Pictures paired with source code
□ □ □
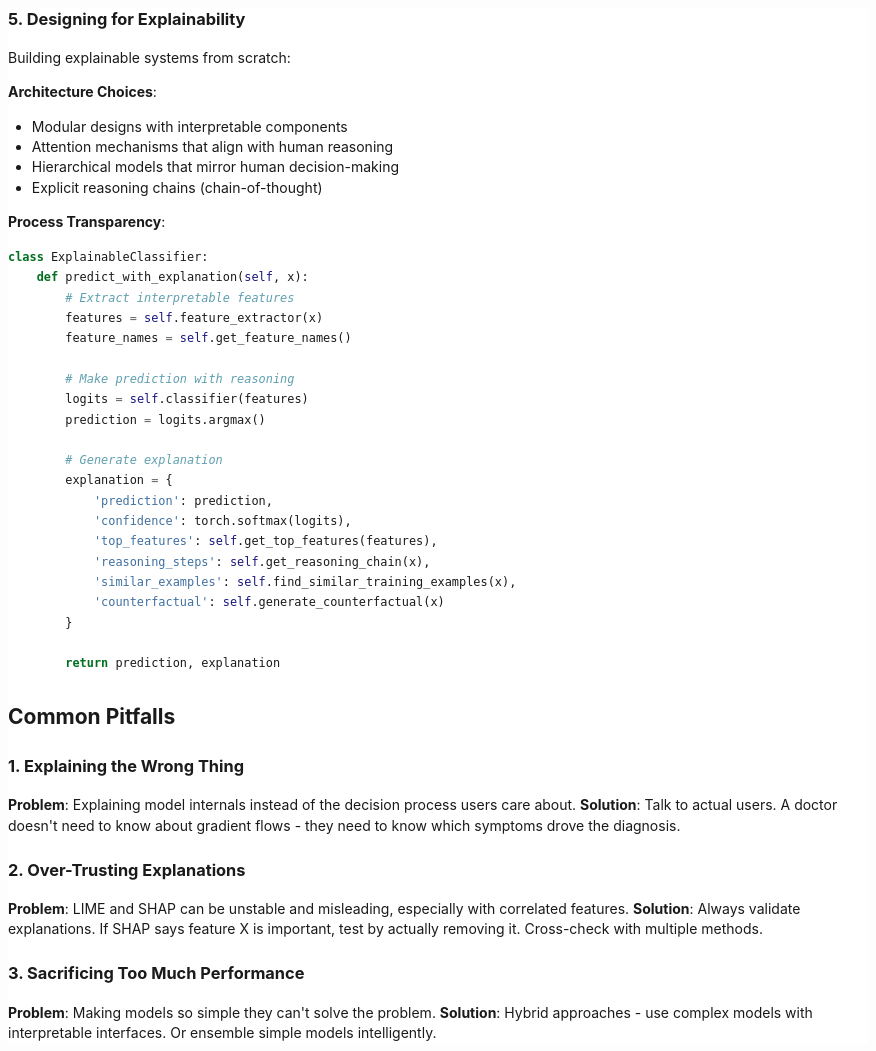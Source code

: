 ### 5. Designing for Explainability

Building explainable systems from scratch:

**Architecture Choices**:
- Modular designs with interpretable components
- Attention mechanisms that align with human reasoning
- Hierarchical models that mirror human decision-making
- Explicit reasoning chains (chain-of-thought)

**Process Transparency**:
```python
class ExplainableClassifier:
    def predict_with_explanation(self, x):
        # Extract interpretable features
        features = self.feature_extractor(x)
        feature_names = self.get_feature_names()
        
        # Make prediction with reasoning
        logits = self.classifier(features)
        prediction = logits.argmax()
        
        # Generate explanation
        explanation = {
            'prediction': prediction,
            'confidence': torch.softmax(logits),
            'top_features': self.get_top_features(features),
            'reasoning_steps': self.get_reasoning_chain(x),
            'similar_examples': self.find_similar_training_examples(x),
            'counterfactual': self.generate_counterfactual(x)
        }
        
        return prediction, explanation
```

## Common Pitfalls

### 1. Explaining the Wrong Thing
**Problem**: Explaining model internals instead of the decision process users care about.
**Solution**: Talk to actual users. A doctor doesn't need to know about gradient flows - they need to know which symptoms drove the diagnosis.

### 2. Over-Trusting Explanations
**Problem**: LIME and SHAP can be unstable and misleading, especially with correlated features.
**Solution**: Always validate explanations. If SHAP says feature X is important, test by actually removing it. Cross-check with multiple methods.

### 3. Sacrificing Too Much Performance
**Problem**: Making models so simple they can't solve the problem.
**Solution**: Hybrid approaches - use complex models with interpretable interfaces. Or ensemble simple models intelligently.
□ □ □
TASK GOAL
Starting at the line that has "drove the diagnosis." in the records above, restate word for word every line until the one that has "### 3. Sacrificing Too Much Performance", and include that one as well.

THE COMPLETED TASK
**Solution**: Talk to actual users. A doctor doesn't need to know about gradient flows - they need to know which symptoms drove the diagnosis.

### 2. Over-Trusting Explanations
**Problem**: LIME and SHAP can be unstable and misleading, especially with correlated features.
**Solution**: Always validate explanations. If SHAP says feature X is important, test by actually removing it. Cross-check with multiple methods.

### 3. Sacrificing Too Much Performance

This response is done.